**About this task:** Where the records below show a line containing "Voice Generator: Versatile", start copying; end with the line containing "Convert text to", and copy it too.

**Records provided:**
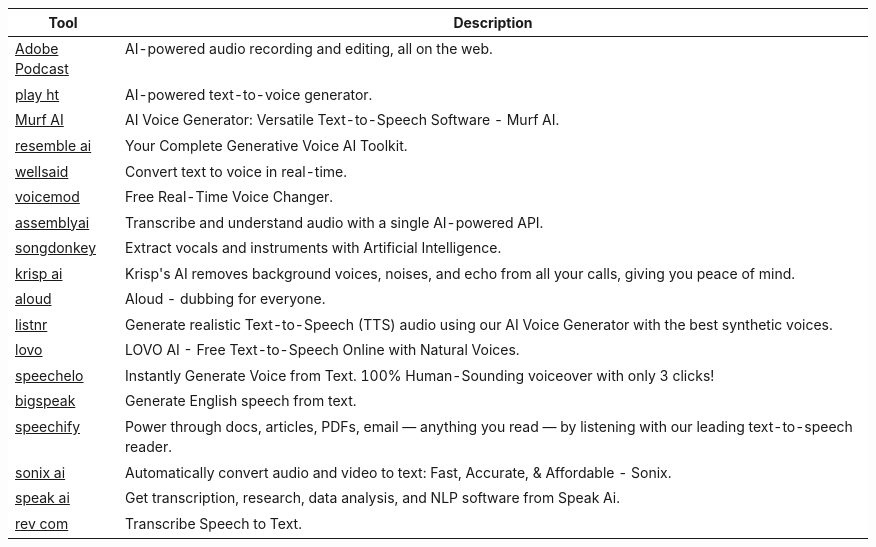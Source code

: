 | Tool                                                                                      | Description                                                                                                                                                                                             |
|-------------------------------------------------------------------------------------------|---------------------------------------------------------------------------------------------------------------------------------------------------------------------------------------------------------|
| [Adobe Podcast](https://podcast.adobe.com/?ref=awe50meAI)                                 | AI-powered audio recording and editing, all on the web.                                                                                                                                                 |
| [play ht](https://play.ht/?ref=awe50meAI)                                                 | AI-powered text-to-voice generator.                                                                                                                                                                     |
| [Murf AI](https://murf.ai/?ref=awe50meAI)                                                 | AI Voice Generator: Versatile Text-to-Speech Software - Murf AI.                                                                                                                                        |
| [resemble ai](https://www.resemble.ai/?ref=awe50meAI)                                     | Your Complete Generative Voice AI Toolkit.                                                                                                                                                              |
| [wellsaid](https://wellsaidlabs.com/?ref=awe50meAI)                                       | Convert text to voice in real-time.                                                                                                                                                                     |
| [voicemod](https://www.voicemod.net/?ref=awe50meAI)                                       | Free Real-Time Voice Changer.                                                                                                                                                                           |
| [assemblyai](https://www.assemblyai.com/?ref=awe50meAI)                                   | Transcribe and understand audio with a single AI-powered API.                                                                                                                                           |
| [songdonkey](https://songdonkey.ai/?ref=awe50meAI)                                        | Extract vocals and instruments with Artificial Intelligence.                                                                                                                                            |
| [krisp ai](https://krisp.ai/?ref=awe50meAI)                                               | Krisp's AI removes background voices, noises, and echo from all your calls, giving you peace of mind.                                                                                                   |
| [aloud](https://aloud.area120.google.com/?ref=awe50meAI)                                  | Aloud - dubbing for everyone.                                                                                                                                                                           |
| [listnr](https://www.listnr.tech/?ref=awe50meAI)                                          | Generate realistic Text-to-Speech (TTS) audio using our AI Voice Generator with the best synthetic voices.                                                                                              |
| [lovo](https://www.lovo.ai/?ref=awe50meAI)                                                | LOVO AI - Free Text-to-Speech Online with Natural Voices.                                                                                                                                               |
| [speechelo](https://speechelo.com/?ref=awe50meAI)                                         | Instantly Generate Voice from Text. 100% Human-Sounding voiceover with only 3 clicks!                                                                                                                   |
| [bigspeak](https://bigspeak.ai/?ref=awe50meAI)                                            | Generate English speech from text.                                                                                                                                                                      |
| [speechify](https://speechify.com/?ref=awe50meAI)                                         | Power through docs, articles, PDFs, email — anything you read — by listening with our leading text-to-speech reader.                                                                                    |
| [sonix ai](https://sonix.ai/?ref=awe50meAI)                                               | Automatically convert audio and video to text: Fast, Accurate, & Affordable - Sonix.                                                                                                                    |
| [speak ai](https://speakai.co/?ref=awe50meAI)                                             | Get transcription, research, data analysis, and NLP software from Speak Ai.                                                                                                                             |
| [rev com](https://www.rev.com/?ref=awe50meAI)                                             | Transcribe Speech to Text.                                                                                                                                                                              |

**Task output:**
| [Murf AI](https://murf.ai/?ref=awe50meAI)                                                 | AI Voice Generator: Versatile Text-to-Speech Software - Murf AI.                                                                                                                                        |
| [resemble ai](https://www.resemble.ai/?ref=awe50meAI)                                     | Your Complete Generative Voice AI Toolkit.                                                                                                                                                              |
| [wellsaid](https://wellsaidlabs.com/?ref=awe50meAI)                                       | Convert text to voice in real-time.                                                                                                                                                                     |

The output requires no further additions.